Quotients could be thought of as being only uniquely defined up to unique isomorphism, but actually in ZFC mathematicians are often taught that the quotient "equals" the set of equivalence classes. Because of this, the two quotients really are equal in ZFC. In general there are many objects in maths which are only defined up to canonical isomorphism (universal objects are a great example, they are defined up to unique isomorphism, which is a much clearer statement). However you can imagine more than one way of constructing the object. Mathematicians don't care which way they use, because we treat these objects in a different way to computer scientists. You guys need defintions. We are completely happy with properties defining the object up to unique isomorphism. I don't care what "the group of order two" is when I'm being a mathematician, and if G and H are two groups of order 2 I would happily write G=H. Things are much more delicate in your world, which in some sense reflects a way that type theory does not capture the true essence of mathematics.

#### Assia Mahboubi (Apr 05 2019 at 14:05):

type theory does not capture the true essence of mathematics.

I do not know. But I guess that whatever the foundation style, one needs to get the definitions right otherwise things soon get unnecessarily more delicate. I am somehow claiming here that in your case you could have things behave as smoothly as in ZFC, if you renounce to a Type layer which, again in this case, seems to bring more troubles than support.

Anyway, I am happy to read that you eventually managed to find a satisfactory way out, which is ultimately the important criterium.

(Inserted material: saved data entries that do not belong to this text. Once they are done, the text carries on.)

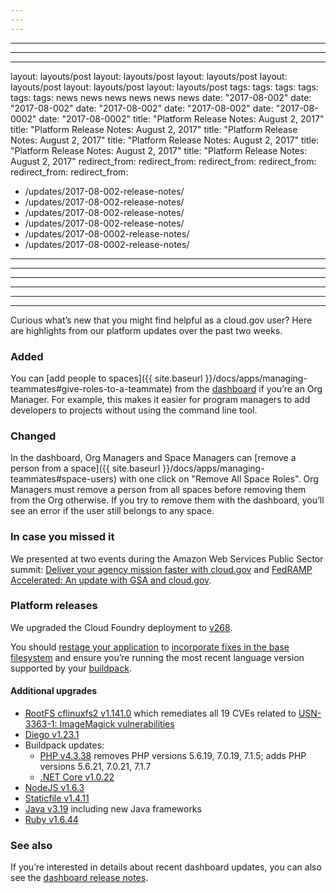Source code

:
 ```yaml
---
---
---
```

---
---
---
layout: layouts/post
layout: layouts/post
layout: layouts/post
layout: layouts/post
layout: layouts/post
layout: layouts/post
tags:
tags:
tags:
tags:
tags:
tags:
  news
  news
  news
  news
  news
  news
date: "2017-08-002"
date: "2017-08-002"
date: "2017-08-002"
date: "2017-08-002"
date: "2017-08-0002"
date: "2017-08-0002"
title: "Platform Release Notes: August 2, 2017"
title: "Platform Release Notes: August 2, 2017"
title: "Platform Release Notes: August 2, 2017"
title: "Platform Release Notes: August 2, 2017"
title: "Platform Release Notes: August 2, 2017"
title: "Platform Release Notes: August 2, 2017"
redirect_from:
redirect_from:
redirect_from:
redirect_from:
redirect_from:
redirect_from:
  - /updates/2017-08-002-release-notes/
  - /updates/2017-08-002-release-notes/
  - /updates/2017-08-002-release-notes/
  - /updates/2017-08-002-release-notes/
  - /updates/2017-08-0002-release-notes/
  - /updates/2017-08-0002-release-notes/
---
---
---
---
---
---

Curious what’s new that you might find helpful as a cloud.gov user? Here are highlights from our platform updates over the past two weeks.
<!--more-->

### Added
You can [add people to spaces]({{ site.baseurl }}/docs/apps/managing-teammates#give-roles-to-a-teammate) from the [dashboard](https://dashboard.fr.cloud.gov/#/) if you’re an Org Manager. For example, this makes it easier for program managers to add developers to projects without using the command line tool.

### Changed
In the dashboard, Org Managers and Space Managers can [remove a person from a space]({{ site.baseurl }}/docs/apps/managing-teammates#space-users) with one click on "Remove All Space Roles".
Org Managers must remove a person from all spaces before removing them from the Org otherwise. If you try to remove them with the dashboard, you’ll see an error if the user still belongs to any space.

### In case you missed it
We presented at two events during the Amazon Web Services Public Sector summit: [Deliver your agency mission faster with cloud.gov](https://www.youtube.com/watch?v=NGmDhWEfMuo&list=PLhr1KZpdzukePsKIUofhgp50b63-5yr1V&index=78) and [FedRAMP Accelerated: An update with GSA and cloud.gov](https://www.youtube.com/watch?v=iXqbIxtiwQY&index=87&list=PLhr1KZpdzukePsKIUofhgp50b63-5yr1V).

### Platform releases
We upgraded the Cloud Foundry deployment to [v268](https://github.com/cloudfoundry/cf-release/releases/tag/v268#v268-security-notices).

You should [restage your application](http://cli.cloudfoundry.org/en-US/cf/restage.html) to [incorporate fixes in the base filesystem](https://docs.cloudfoundry.org/devguide/deploy-apps/stacks.html#cli-commands) and ensure you’re running the most recent language version supported by your [buildpack](https://docs.cloudfoundry.org/buildpacks/).

#### Additional upgrades
* [RootFS cflinuxfs2 v1.141.0](https://github.com/cloudfoundry/cflinuxfs2/releases/tag/1.141.0) which remediates all 19 CVEs related to [USN-3363-1: ImageMagick vulnerabilities](https://usn.ubuntu.com/usn/USN-3363-1/)
* [Diego v1.23.1](https://github.com/cloudfoundry/diego-release/releases/tag/v1.23.1)
* Buildpack updates:
  * [PHP v4.3.38](https://github.com/cloudfoundry/php-buildpack/releases/tag/v4.3.38) removes PHP versions 5.6.19, 7.0.19, 7.1.5; adds PHP versions 5.6.21, 7.0.21, 7.1.7
  * [.NET Core v1.0.22](https://github.com/cloudfoundry/dotnet-core-buildpack/releases/tag/v1.0.22)
 * [NodeJS v1.6.3](https://github.com/cloudfoundry/nodejs-buildpack/releases/tag/v1.6.3)
  * [Staticfile v1.4.11](https://github.com/cloudfoundry/staticfile-buildpack/releases/tag/v1.4.11)
  * [Java v3.19](https://github.com/cloudfoundry/java-buildpack/releases/tag/v3.19) including new Java frameworks
  * [Ruby v1.6.44](https://github.com/cloudfoundry/ruby-buildpack/releases/tag/v1.6.44)

### See also

If you’re interested in details about recent dashboard updates, you can also see the [dashboard release notes](https://github.com/18F/cg-dashboard/releases).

#### Kevin Buzzard (Apr 05 2019 at 14:45):

In my mind, the quotient G/H is only defined up to canonical isomorphism but we are happy to use = to represent this, and furthermore we are happy to rewrite with this equality because we know how to treat groups and we would never ask a question of them for which the answer depended on anything other than the information of the group up to isomorphism. This is why it is frustrating not to be able to make these rewrites.

#### Assia Mahboubi (Apr 05 2019 at 16:13):

Performing these substitutions would be way easier if groups were not types (beyond this very specific example where the datas are equal).